Through choral rehearsals, we strive towards achieving clarity of sound. When you feel that clarity taking hold (normally just before the conductor’s piano rehearsal) it’s a wonderful feeling, particularly with challenging or atonal work. With the Gothic, even when we were pitch-perfect, the choral texture is so mushy and lumpy that rather than striving towards clarity, we were striving towards a kind of fortissimo soup.  The same was true when we joined the other choirs in Birmingham for a massive group rehearsal, and once again in Alexandra Palace for the first tutti. With each step towards the concert, the soup got lumpier and louder, but apparently ‘better’.

All this aside, I do think that the Gothic has merit. The sight of 800 singers standing in unison to the might of the Royal Albert Hall organ must have been thrilling. Music is so much more than notes on a page: it is people and place. The spectacle is of merit in itself, and all involved in the logistics should be applauded, not least Maestro Brabbins.

There is some very bad writing, however. Pitching 200 voices, singing in the middle of their register, against a large brass band playing at cross rhythms to the choir is never going to work. The pink panther clarinet solo and subsequent la la la-ing is daft. And call me a conservative, but Tudor-eque double reed interjections should never follow deeply unsettling chromaticism.

But then we come to the Coda. In setting non confundar in aeternum (let me never be confounded) Brian unleashes hell, quite literally – some of the most horrifying noises I’ve ever heard, and one of the most profound statements of post-WW1 turmoil put to paper. Timpani explode from each corner of the hall with remarkable rhythmic complexity as trombones try in vain to cut through the chaos with short phrases of jollity. Painful homophonic shouts from the chorus try and bring about order, but their attempt at some kind of harmonic unity or optimism is utterly futile as each chord becomes progressively more disturbed.

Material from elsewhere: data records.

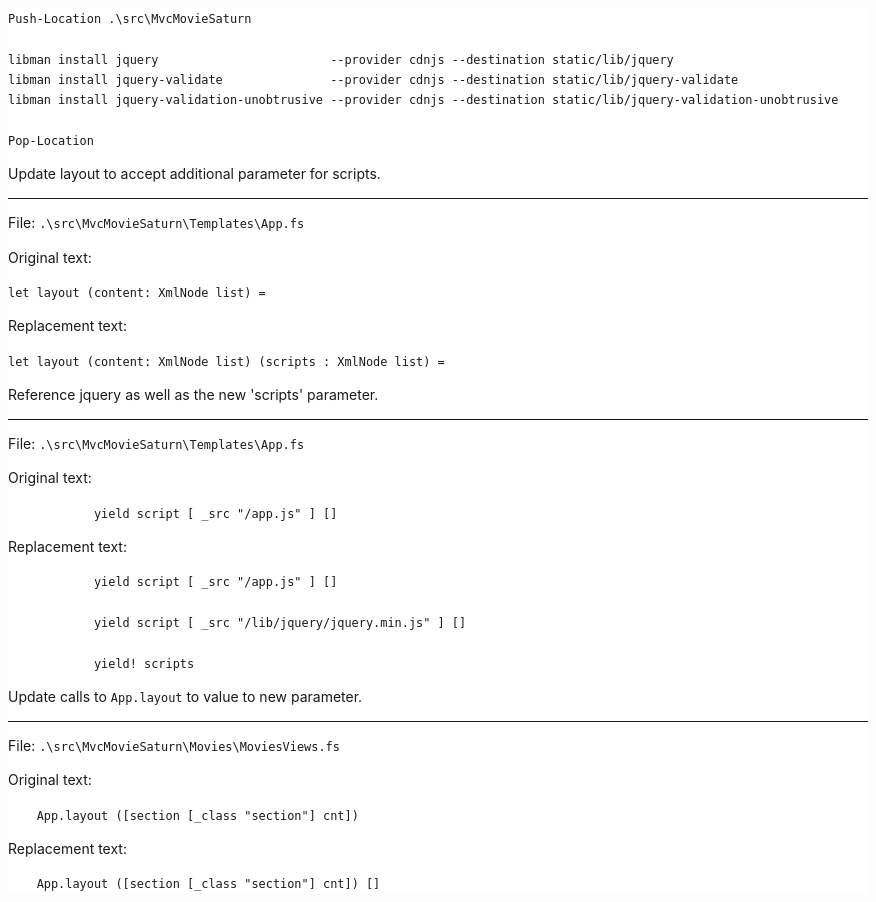     Push-Location .\src\MvcMovieSaturn
    
    libman install jquery                        --provider cdnjs --destination static/lib/jquery
    libman install jquery-validate               --provider cdnjs --destination static/lib/jquery-validate
    libman install jquery-validation-unobtrusive --provider cdnjs --destination static/lib/jquery-validation-unobtrusive
    
    Pop-Location

Update layout to accept additional parameter for scripts.


---
File: `.\src\MvcMovieSaturn\Templates\App.fs`

Original text: 
```
let layout (content: XmlNode list) =
```

Replacement text: 
```
let layout (content: XmlNode list) (scripts : XmlNode list) =
```


Reference jquery as well as the new 'scripts' parameter.


---
File: `.\src\MvcMovieSaturn\Templates\App.fs`

Original text: 
```
            yield script [ _src "/app.js" ] []
```

Replacement text: 
```
            yield script [ _src "/app.js" ] []

            yield script [ _src "/lib/jquery/jquery.min.js" ] []

            yield! scripts
```


Update calls to `App.layout` to value to new parameter.


---
File: `.\src\MvcMovieSaturn\Movies\MoviesViews.fs`

Original text: 
```
    App.layout ([section [_class "section"] cnt])
```

Replacement text: 
```
    App.layout ([section [_class "section"] cnt]) []
```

Once quiet descends, stunningly well-played cello and oboe melodies brought the piece to a close with a quiet and contemplative chorus, accepting of what has gone before. It’s in these final passages that the Gothic makes sense – it’s a work totally overwhelmed by the traumas of the First World War. WW1 was a marker in history that shone an ugly light on the potential for humanity to suffer. In his Gothic, Brian is looking back at that history, celebrating it, teasing it, and altering our perceptions of it through the horrors he and his contemporaries had just experienced. It’s very much like TS Eliot’s The Waste Land (1922) in that regard, from which these lines are taken:

What are the roots that clutch, what branches grow       
Out of this stony rubbish? Son of man,   
You cannot say, or guess, for you know only      
A heap of broken images, where the sun beats,               
And the dead tree gives no shelter, the cricket no relief,              
And the dry stone no sound of water.

Don’t try and compare the Gothic to the 19th century choral masterworks, because it won’t stand up. It’s isn’t a 1920s Symphony of a Thousand, not least because it is a musical representation of horrors quite beyond the comprehension of Mahler. And whilst it may not be as refined as TS Eliot, or as disturbing as Ezra Pound, it has many more natural companion pieces in poetry canon, than in the musical one.